Some key concepts in data science

There are several key terms, such as data analysis, data analytics, advanced analytics, big data, data science, deep analytics, descriptive analytics, predictive analytics, and prescriptive analytics, which are highly connected and easily confusing. Table I lists and explains them, which are also the key terms widely used in this review.
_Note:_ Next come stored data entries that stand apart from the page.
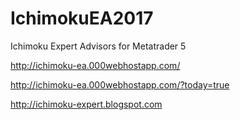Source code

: # IchimokuEA2017
Ichimoku Expert Advisors for Metatrader 5

http://ichimoku-ea.000webhostapp.com/

http://ichimoku-ea.000webhostapp.com/?today=true

http://ichimoku-expert.blogspot.com

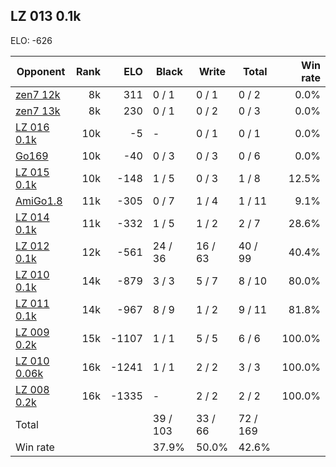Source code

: ## LZ 013 0.1k ##

ELO: -626

Opponent | Rank | ELO | Black | Write | Total | Win rate
---------|-----:|----:|-------|-------|-------|-------:
[zen7 12k](zen7%2012k.md) | 8k | 311 | 0 / 1 | 0 / 1 | 0 / 2 | 0.0%
[zen7 13k](zen7%2013k.md) | 8k | 230 | 0 / 1 | 0 / 2 | 0 / 3 | 0.0%
[LZ 016 0.1k](LZ%20016%200.1k.md) | 10k | -5 | - | 0 / 1 | 0 / 1 | 0.0%
[Go169](Go169.md) | 10k | -40 | 0 / 3 | 0 / 3 | 0 / 6 | 0.0%
[LZ 015 0.1k](LZ%20015%200.1k.md) | 10k | -148 | 1 / 5 | 0 / 3 | 1 / 8 | 12.5%
[AmiGo1.8](AmiGo1.8.md) | 11k | -305 | 0 / 7 | 1 / 4 | 1 / 11 | 9.1%
[LZ 014 0.1k](LZ%20014%200.1k.md) | 11k | -332 | 1 / 5 | 1 / 2 | 2 / 7 | 28.6%
[LZ 012 0.1k](LZ%20012%200.1k.md) | 12k | -561 | 24 / 36 | 16 / 63 | 40 / 99 | 40.4%
[LZ 010 0.1k](LZ%20010%200.1k.md) | 14k | -879 | 3 / 3 | 5 / 7 | 8 / 10 | 80.0%
[LZ 011 0.1k](LZ%20011%200.1k.md) | 14k | -967 | 8 / 9 | 1 / 2 | 9 / 11 | 81.8%
[LZ 009 0.2k](LZ%20009%200.2k.md) | 15k | -1107 | 1 / 1 | 5 / 5 | 6 / 6 | 100.0%
[LZ 010 0.06k](LZ%20010%200.06k.md) | 16k | -1241 | 1 / 1 | 2 / 2 | 3 / 3 | 100.0%
[LZ 008 0.2k](LZ%20008%200.2k.md) | 16k | -1335 | - | 2 / 2 | 2 / 2 | 100.0%
Total | | | 39 / 103 | 33 / 66 | 72 / 169 | 
Win rate| | | 37.9% | 50.0% | 42.6% | 
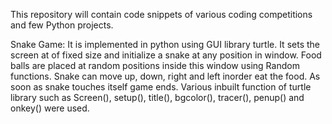 This repository will contain code snippets of various coding competitions and few Python projects.

Snake Game: It is implemented in python using GUI library turtle. It sets the screen at of fixed size and initialize a snake at any position in window. Food balls are placed at random positions inside this window using Random functions. Snake can move up, down, right and left inorder eat the food. As soon as snake touches itself game ends. Various inbuilt function of turtle library such as Screen(), setup(), title(), bgcolor(), tracer(), penup() and onkey() were used.
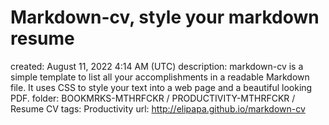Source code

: # Markdown-cv, style your markdown resume

created: August 11, 2022 4:14 AM (UTC)
description: markdown-cv is a simple template to list all your accomplishments in a readable Markdown file. It uses CSS to style your text into a web page and a beautiful looking PDF.
folder: BOOKMRKS-MTHRFCKR / PRODUCTIVITY-MTHRFCKR / Resume CV
tags: Productivity
url: http://elipapa.github.io/markdown-cv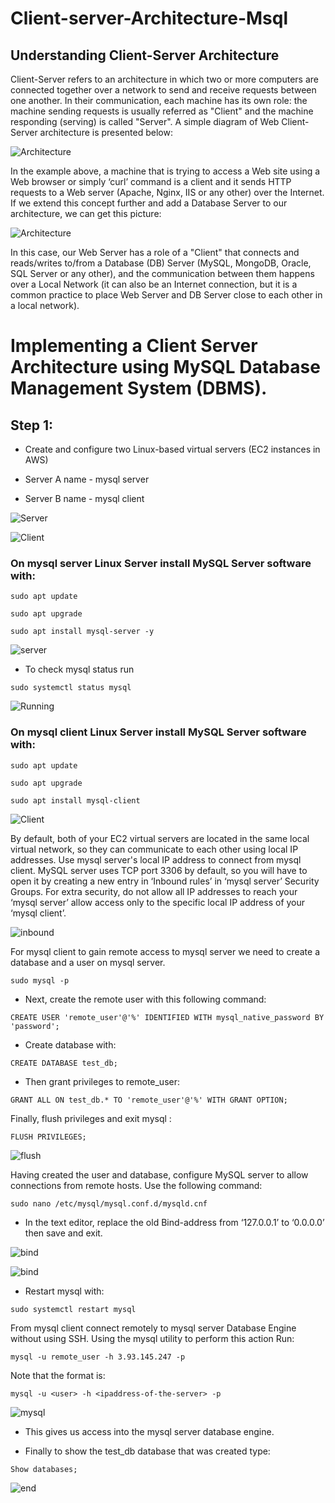 # Client-server-Architecture-Msql
## Understanding Client-Server Architecture

Client-Server refers to an architecture in which two or more computers are connected together over a network to send and receive requests between one another.
In their communication, each machine has its own role: the machine sending requests is usually referred as "Client" and the machine responding (serving) is called "Server".
A simple diagram of Web Client-Server architecture is presented below:

![Architecture](./images/Architecture.png)

In the example above, a machine that is trying to access a Web site using a Web browser or simply ‘curl’ command is a client and it sends HTTP requests to a Web server (Apache, Nginx, IIS or any other) over the Internet.
If we extend this concept further and add a Database Server to our architecture, we can get this picture:

![Architecture](./images/db-architecture.png)

In this case, our Web Server has a role of a "Client" that connects and reads/writes to/from a Database (DB) Server (MySQL, MongoDB, Oracle, SQL Server or any other), and the communication between them happens over a Local Network (it can also be an Internet connection, but it is a common practice to place Web Server and DB Server close to each other in a local network).

# Implementing a Client Server Architecture using MySQL Database Management System (DBMS).

## Step 1:

- Create and configure two Linux-based virtual servers (EC2 instances in AWS)

- Server A name - mysql server

- Server B name - mysql client

![Server](./images/Mysql-server.png)

![Client](./images/Mysql-Client.png)

### On  mysql server Linux Server install MySQL Server software with:


`sudo apt update`

`sudo apt upgrade`

`sudo apt install mysql-server -y`

![server](./images/msqlserver-installed.png)

- To check mysql status run

`sudo systemctl status mysql`

![Running](./images/server-running.png)

### On mysql client Linux Server install MySQL Server software with:

`sudo apt update`

`sudo apt upgrade`

`sudo apt install mysql-client`

![Client](./images/mysql-client-installed.png)

By default, both of your EC2 virtual servers are located in the same local virtual network, so they can communicate to each other using local IP addresses. Use mysql server's local IP address to connect from mysql client. MySQL server uses TCP port 3306 by default, so you will have to open it by creating a new entry in ‘Inbound rules’ in ‘mysql server’ Security Groups. For extra security, do not allow all IP addresses to reach your ‘mysql server’ allow access only to the specific local IP address of your ‘mysql client’.

![inbound](./images/security-group.png)

For mysql client to gain remote access to mysql server we need to create a database and a user on mysql server.

`sudo mysql -p`

- Next, create the remote user with this following command: 

`CREATE USER 'remote_user'@'%' IDENTIFIED WITH mysql_native_password BY 'password';`

- Create database with: 

`CREATE DATABASE test_db;`

- Then grant privileges to remote_user: 

`GRANT ALL ON test_db.* TO 'remote_user'@'%' WITH GRANT OPTION;`

Finally, flush privileges and exit mysql :

`FLUSH PRIVILEGES;`

![flush](./images/database-creation.png)

Having created the user and database, configure MySQL server to allow connections from remote hosts. Use the following command: 

`sudo nano /etc/mysql/mysql.conf.d/mysqld.cnf`

- In the text editor, replace the old Bind-address from ‘127.0.0.1’ to ‘0.0.0.0’ then save and exit. 

![bind](./images/bind.png)

![bind](./images/replace-bind.png)


- Restart mysql with: 

`sudo systemctl restart mysql`

From mysql client connect remotely to mysql server Database Engine without using SSH. Using the mysql utility to perform this action Run:

`mysql -u remote_user -h 3.93.145.247 -p`

Note that the format is:

`mysql -u <user> -h <ipaddress-of-the-server> -p`

![mysql](./images/connected.png)

- This gives us access into the mysql server database engine.

- Finally  to show the test_db database that was created type: 

`Show databases;` 

![end](./images/showdatabase.png)

















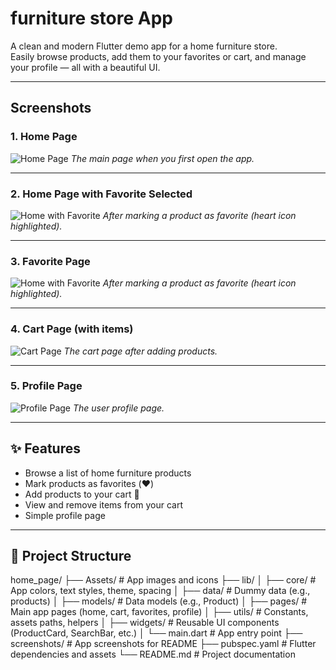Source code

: # furniture store App

A clean and modern Flutter demo app for a home furniture store.  
Easily browse products, add them to your favorites or cart, and manage your profile — all with a beautiful UI.

---

##  Screenshots

### 1. Home Page 
![Home Page](screenshots/Home.jpg)
*The main page when you first open the app.*

---

### 2. Home Page with Favorite Selected
![Home with Favorite](screenshots/withFavourite.jpg)
*After marking a product as favorite (heart icon highlighted).*

---

### 3.  Favorite Page
![Home with Favorite](screenshots/Favourite.jpg)
*After marking a product as favorite (heart icon highlighted).*

---

### 4. Cart Page (with items)
![Cart Page](screenshots/cart.jpg)
*The cart page after adding products.*

---

### 5. Profile Page
![Profile Page](screenshots/Profile.jpg)
*The user profile page.*

---

## ✨ Features

- Browse a list of home furniture products
- Mark products as favorites (❤️)
- Add products to your cart 🛒
- View and remove items from your cart
- Simple profile page

---


## 📁 Project Structure

home_page/
├── Assets/              # App images and icons
├── lib/
│   ├── core/            # App colors, text styles, theme, spacing
│   ├── data/            # Dummy data (e.g., products)
│   ├── models/          # Data models (e.g., Product)
│   ├── pages/           # Main app pages (home, cart, favorites, profile)
│   ├── utils/           # Constants, assets paths, helpers
│   ├── widgets/         # Reusable UI components (ProductCard, SearchBar, etc.)
│   └── main.dart        # App entry point
├── screenshots/         # App screenshots for README
├── pubspec.yaml         # Flutter dependencies and assets
└── README.md            # Project documentation





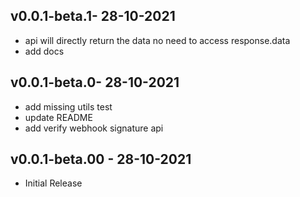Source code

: ## v0.0.1-beta.1- 28-10-2021
  * api will directly return the data no need to access response.data
  * add docs
## v0.0.1-beta.0- 28-10-2021
  * add missing utils test
  * update README
  * add verify webhook signature api
## v0.0.1-beta.00 - 28-10-2021
  - Initial Release
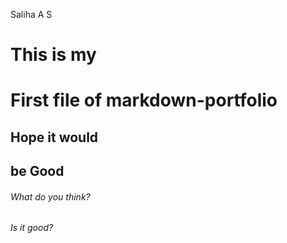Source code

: Saliha A S
# This is my <h1> First file of markdown-portfolio
## Hope it would <h2> be Good
###### What do you think? <h6> Is it good?
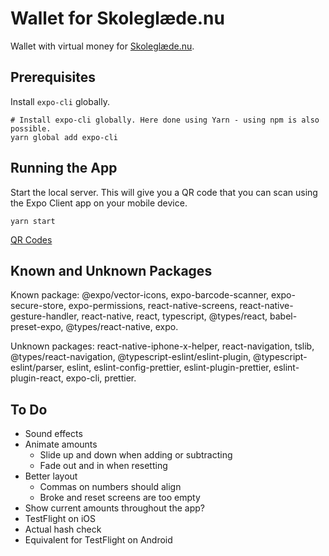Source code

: # Wallet for Skoleglæde.nu

Wallet with virtual money for [Skoleglæde.nu](https://skoleglæde.nu/).

## Prerequisites

Install `expo-cli` globally.

    # Install expo-cli globally. Here done using Yarn - using npm is also possible.
    yarn global add expo-cli

## Running the App

Start the local server. This will give you a QR code that you can scan using the Expo Client app on your mobile device.

    yarn start

[QR Codes](qr-codes.pdf)

## Known and Unknown Packages

Known package: @expo/vector-icons, expo-barcode-scanner, expo-secure-store, expo-permissions, react-native-screens, react-native-gesture-handler, react-native, react, typescript, @types/react, babel-preset-expo, @types/react-native, expo.

Unknown packages: react-native-iphone-x-helper, react-navigation, tslib, @types/react-navigation, @typescript-eslint/eslint-plugin, @typescript-eslint/parser, eslint, eslint-config-prettier, eslint-plugin-prettier, eslint-plugin-react, expo-cli, prettier.

## To Do

- Sound effects
- Animate amounts
  - Slide up and down when adding or subtracting
  - Fade out and in when resetting
- Better layout
  - Commas on numbers should align
  - Broke and reset screens are too empty
- Show current amounts throughout the app?
- TestFlight on iOS
- Actual hash check
- Equivalent for TestFlight on Android
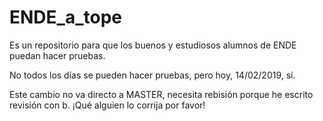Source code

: # ENDE_a_tope
Es un repositorio para que los buenos y estudiosos alumnos de ENDE puedan hacer pruebas.

No todos los días se pueden hacer pruebas, pero hoy, 14/02/2019, sí.

Este cambio no va directo a MASTER, necesita rebisión porque he escrito revisión con b. ¡Qué alguien lo corrija por favor!
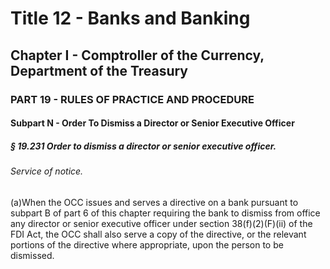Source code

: 
# Title 12 - Banks and Banking
## Chapter I - Comptroller of the Currency, Department of the Treasury
### PART 19 - RULES OF PRACTICE AND PROCEDURE
#### Subpart N - Order To Dismiss a Director or Senior Executive Officer
##### § 19.231 Order to dismiss a director or senior executive officer.
###### Service of notice.

(a)When the OCC issues and serves a directive on a bank pursuant to subpart B of part 6 of this chapter requiring the bank to dismiss from office any director or senior executive officer under section 38(f)(2)(F)(ii) of the FDI Act, the OCC shall also serve a copy of the directive, or the relevant portions of the directive where appropriate, upon the person to be dismissed.
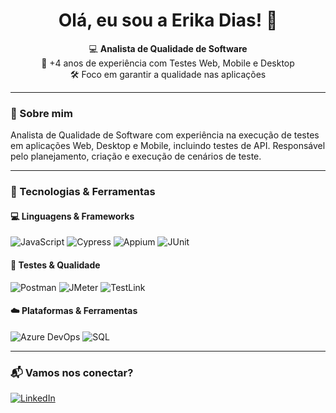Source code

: <h1 align="center">Olá, eu sou a Erika Dias! 👋</h1>

<p align="center">
  💻 <strong>Analista de Qualidade de Software</strong><br>
  🚀 +4 anos de experiência com Testes Web, Mobile e Desktop<br>
  🛠️ Foco em garantir a qualidade nas aplicações<br>
</p>

---

### 🧪 Sobre mim

Analista de Qualidade de Software com experiência na execução de testes em aplicações Web, Desktop e Mobile, incluindo testes de API. Responsável pelo planejamento, criação e execução de cenários de teste.

---

### 🧰 Tecnologias & Ferramentas

<div align="left">

#### 💻 Linguagens & Frameworks
<img src="https://img.shields.io/badge/JavaScript-F7DF1E?style=flat&logo=javascript&logoColor=black" alt="JavaScript">
<img src="https://img.shields.io/badge/Cypress-17202C?style=flat&logo=cypress&logoColor=white" alt="Cypress">
<img src="https://img.shields.io/badge/Appium-472B95?style=flat&logo=appium&logoColor=white" alt="Appium">
<img src="https://img.shields.io/badge/JUnit-25A162?style=flat&logo=java&logoColor=white" alt="JUnit">

#### 🧪 Testes & Qualidade
<img src="https://img.shields.io/badge/Postman-FF6C37?style=flat&logo=postman&logoColor=white" alt="Postman">
<img src="https://img.shields.io/badge/JMeter-D22128?style=flat&logo=apachejmeter&logoColor=white" alt="JMeter">
<img src="https://img.shields.io/badge/TestLink-3F87A6?style=flat" alt="TestLink">

#### ☁️ Plataformas & Ferramentas
<img src="https://img.shields.io/badge/Azure-0078D4?style=flat&logo=microsoftazure&logoColor=white" alt="Azure DevOps">
<img src="https://img.shields.io/badge/SQL-4479A1?style=flat&logo=postgresql&logoColor=white" alt="SQL">

</div>

---

### 📬 Vamos nos conectar?

[![LinkedIn](https://img.shields.io/badge/-LinkedIn-0077B5?style=flat&logo=linkedin&logoColor=white)](https://www.linkedin.com/in/erikadiassilva/)
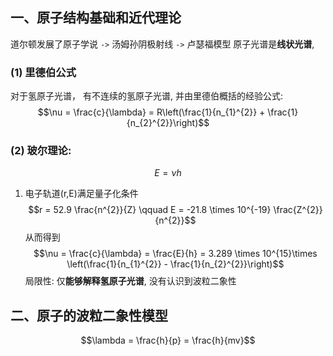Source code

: ## 一、原子结构基础和近代理论
道尔顿发展了原子学说 `->` 汤姆孙阴极射线 `->` 卢瑟福模型
原子光谱是**线状光谱**, 
### (1) 里德伯公式
对于氢原子光谱， 有不连续的氢原子光谱, 并由里德伯概括的经验公式: 
$$\nu = \frac{c}{\lambda} = R\left(\frac{1}{n_{1}^{2}} + \frac{1}{n_{2}^{2}}\right)$$
### (2) 玻尔理论:
$$E = \nu h$$
1. 电子轨道(r,E)满足量子化条件
$$r = 52.9 \frac{n^{2}}{Z} \qquad  E = -21.8 \times  10^{-19} \frac{Z^{2}}{n^{2}}$$
从而得到 
$$\nu = \frac{c}{\lambda} = \frac{E}{h} = 3.289 \times 10^{15}\times \left(\frac{1}{n_{1}^{2}} - \frac{1}{n_{2}^{2}}\right)$$
局限性: 仅**能够解释氢原子光谱**, 没有认识到波粒二象性
## 二、原子的波粒二象性模型

$$\lambda = \frac{h}{p} = \frac{h}{mv}$$

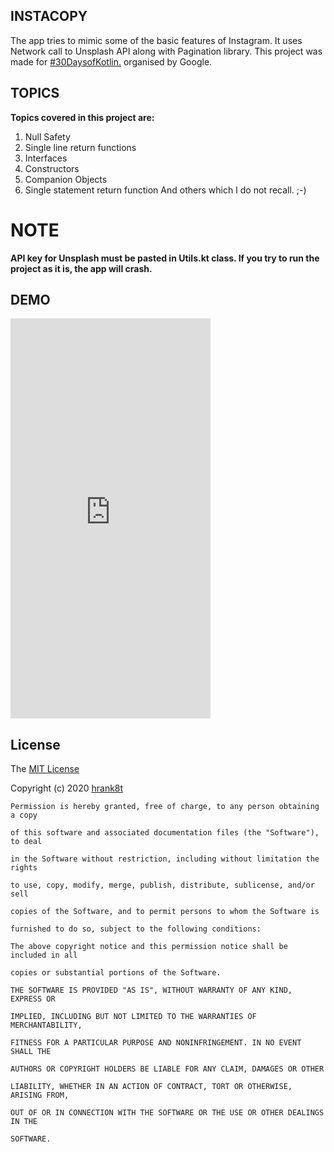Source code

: 
## INSTACOPY

The app tries to mimic some of the basic features of Instagram. It uses Network call to Unsplash API along with Pagination library.
This project was made for [#30DaysofKotlin.](https://eventsonair.withgoogle.com/events/kotlin?talk=decodingkotlin) organised by  Google.


## TOPICS

**Topics covered in this project are:**

 1. Null Safety
 2. Single line return functions
 3. Interfaces
 4. Constructors
 5. Companion Objects
 6.  Single statement return function
And others which I do not recall. ;-)


# NOTE 
**API key for Unsplash must be pasted in Utils.kt class. If you try to run the project as it is, the app will crash.**

## DEMO

<iframe src='https://gfycat.com/ifr/LeadingDelectableAmericanrobin' frameborder='0' scrolling='no' allowfullscreen width='320' height='640'></iframe>





 

  


## License

  

  

The [MIT License](http://opensource.org/licenses/mit-license.php)

  
  

Copyright (c) 2020 [hrank8t](https://github.com/hrank8t)

    Permission is hereby granted, free of charge, to any person obtaining a copy
    
    of this software and associated documentation files (the "Software"), to deal
    
    in the Software without restriction, including without limitation the rights
    
    to use, copy, modify, merge, publish, distribute, sublicense, and/or sell
    
    copies of the Software, and to permit persons to whom the Software is
    
    furnished to do so, subject to the following conditions:
    
    The above copyright notice and this permission notice shall be included in all
    
    copies or substantial portions of the Software.
    
    THE SOFTWARE IS PROVIDED "AS IS", WITHOUT WARRANTY OF ANY KIND, EXPRESS OR
    
    IMPLIED, INCLUDING BUT NOT LIMITED TO THE WARRANTIES OF MERCHANTABILITY,
    
    FITNESS FOR A PARTICULAR PURPOSE AND NONINFRINGEMENT. IN NO EVENT SHALL THE
    
    AUTHORS OR COPYRIGHT HOLDERS BE LIABLE FOR ANY CLAIM, DAMAGES OR OTHER
    
    LIABILITY, WHETHER IN AN ACTION OF CONTRACT, TORT OR OTHERWISE, ARISING FROM,
    
    OUT OF OR IN CONNECTION WITH THE SOFTWARE OR THE USE OR OTHER DEALINGS IN THE
    
    SOFTWARE.

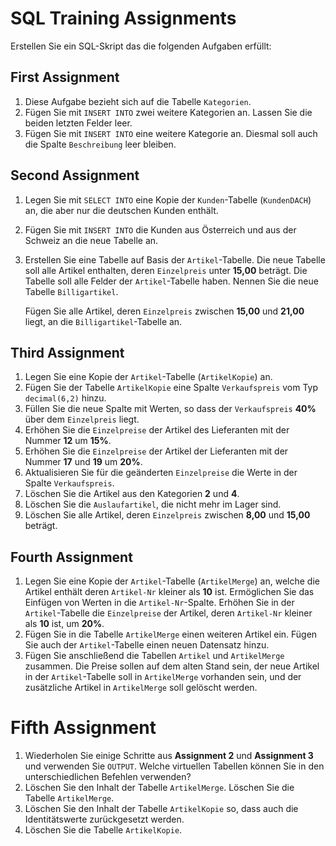 # SQL Training Assignments

Erstellen Sie ein SQL-Skript das die folgenden Aufgaben erfüllt:

## First Assignment
1. Diese Aufgabe bezieht sich auf die Tabelle `Kategorien`.
2. Fügen Sie mit `INSERT INTO` zwei weitere Kategorien an. Lassen Sie die beiden letzten Felder leer.
3. Fügen Sie mit `INSERT INTO` eine weitere Kategorie an. Diesmal soll auch die Spalte `Beschreibung` leer bleiben.

## Second Assignment
1. Legen Sie mit `SELECT INTO` eine Kopie der `Kunden`-Tabelle (`KundenDACH`) an, die aber nur die deutschen Kunden enthält.
2. Fügen Sie mit `INSERT INTO` die Kunden aus Österreich und aus der Schweiz an die neue Tabelle an.
3. Erstellen Sie eine Tabelle auf Basis der `Artikel`-Tabelle. Die neue Tabelle soll alle Artikel enthalten, deren `Einzelpreis` unter **15,00** beträgt. Die Tabelle soll alle Felder der `Artikel`-Tabelle haben. Nennen Sie die neue Tabelle `Billigartikel`.

   Fügen Sie alle Artikel, deren `Einzelpreis` zwischen **15,00** und **21,00** liegt, an die `Billigartikel`-Tabelle an.

## Third Assignment
1. Legen Sie eine Kopie der `Artikel`-Tabelle (`ArtikelKopie`) an.
2. Fügen Sie der Tabelle `ArtikelKopie` eine Spalte `Verkaufspreis` vom Typ `decimal(6,2)` hinzu.
3. Füllen Sie die neue Spalte mit Werten, so dass der `Verkaufspreis` **40%** über dem `Einzelpreis` liegt.
4. Erhöhen Sie die `Einzelpreise` der Artikel des Lieferanten mit der Nummer **12** um **15%**.
5. Erhöhen Sie die `Einzelpreise` der Artikel der Lieferanten mit der Nummer **17** und **19** um **20%**.
6. Aktualisieren Sie für die geänderten `Einzelpreise` die Werte in der Spalte `Verkaufspreis`.
7. Löschen Sie die Artikel aus den Kategorien **2** und **4**.
8. Löschen Sie die `Auslaufartikel`, die nicht mehr im Lager sind.
9. Löschen Sie alle Artikel, deren `Einzelpreis` zwischen **8,00** und **15,00** beträgt.

## Fourth Assignment
1. Legen Sie eine Kopie der `Artikel`-Tabelle (`ArtikelMerge`) an, welche die Artikel enthält deren `Artikel-Nr` kleiner als **10** ist. Ermöglichen Sie das Einfügen von Werten in die `Artikel-Nr`-Spalte. Erhöhen Sie in der `Artikel`-Tabelle die `Einzelpreise` der Artikel, deren `Artikel-Nr` kleiner als **10** ist, um **20%**.
2. Fügen Sie in die Tabelle `ArtikelMerge` einen weiteren Artikel ein. Fügen Sie auch der `Artikel`-Tabelle einen neuen Datensatz hinzu.
3. Fügen Sie anschließend die Tabellen `Artikel` und `ArtikelMerge` zusammen. Die Preise sollen auf dem alten Stand sein, der neue Artikel in der `Artikel`-Tabelle soll in `ArtikelMerge` vorhanden sein, und der zusätzliche Artikel in `ArtikelMerge` soll gelöscht werden.

# Fifth Assignment
1. Wiederholen Sie einige Schritte aus **Assignment 2** und **Assignment 3** und verwenden Sie `OUTPUT`. Welche virtuellen Tabellen können Sie in den unterschiedlichen Befehlen verwenden?
2. Löschen Sie den Inhalt der Tabelle `ArtikelMerge`. Löschen Sie die Tabelle `ArtikelMerge`.
3. Löschen Sie den Inhalt der Tabelle `ArtikelKopie` so, dass auch die Identitätswerte zurückgesetzt werden.
4. Löschen Sie die Tabelle `ArtikelKopie`.

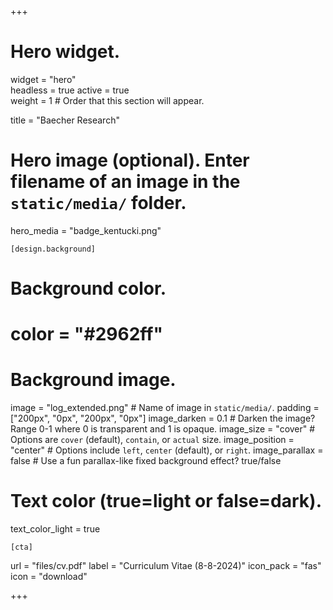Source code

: +++
# Hero widget.
widget = "hero"  
headless = true 
active = true  
weight = 1  # Order that this section will appear.

title = "Baecher Research"

  # Hero image (optional). Enter filename of an image in the `static/media/` folder.
hero_media = "badge_kentucki.png"

    [design.background]
    
  # Background color.
  # color = "#2962ff"
  
  # Background image.
 image = "log_extended.png"  # Name of image in `static/media/`.
 padding = ["200px", "0px", "200px", "0px"]
   image_darken = 0.1  # Darken the image? Range 0-1 where 0 is transparent and 1 is opaque.
 image_size = "cover"  #  Options are `cover` (default), `contain`, or `actual` size.
 image_position = "center"  # Options include `left`, `center` (default), or `right`.
 image_parallax = false  # Use a fun parallax-like fixed background effect? true/false
  
  # Text color (true=light or false=dark).
  text_color_light = true
  
    [cta]
  url = "files/cv.pdf"
  label = "Curriculum Vitae (8-8-2024)"
  icon_pack = "fas"
  icon = "download"

+++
Table I. Some key terms in data science. [1]


Key terms Description
Advanced analytics Refers to theories, technologies, tools and processes that enable an in-depth understanding and discovery of actionable insights in big data, which cannot be achieved by traditional data analysis and processing theories, technologies, tools and processes.
Big data Refers to data that are too large and/or complex to be effectively and/or efficiently handled by traditional data-related theories, technologies and tools.
Data analysis Refers to the processing of data by traditional (e.g., classic statistical, mathematical or logical) theories, technologies and tools for obtaining useful information and for practical purposes.
Data analytics Refers to the theories, technologies, tools and processes that enable an in-depth understanding and discovery of actionable insight into data. Data analytics consists of descriptive analytics, predictive analytics,and prescriptive analytics.
Data science Is the science of data.
Data scientist Refers to those people whose roles very much center on data.
Descriptive analytics Refers to the type of data analytics that typically uses statistics to describe the data used to gain information, or for other useful purposes.
Predictive analytics Refers to the type of data analytics that makes predictions about unknown future events and discloses the reasons behind them, typically by advanced analytics.
Prescriptive analytics Refers to the type of data analytics that optimizes indications and recommends actions for smart decision-making.
Explicit analytics Focuses on descriptive analytics typically by reporting, descriptive

analysis, alerting and forecasting.

Implicit analytics Focuses on deep analytics, typically by predictive modeling, optimization, prescriptive analytics, and actionable knowledge delivery.
Deep analytics Refers to data analytics that can acquire an in-depth understanding of why and how things have happened, are happening or will happen, which cannot be addressed by descriptive analytics.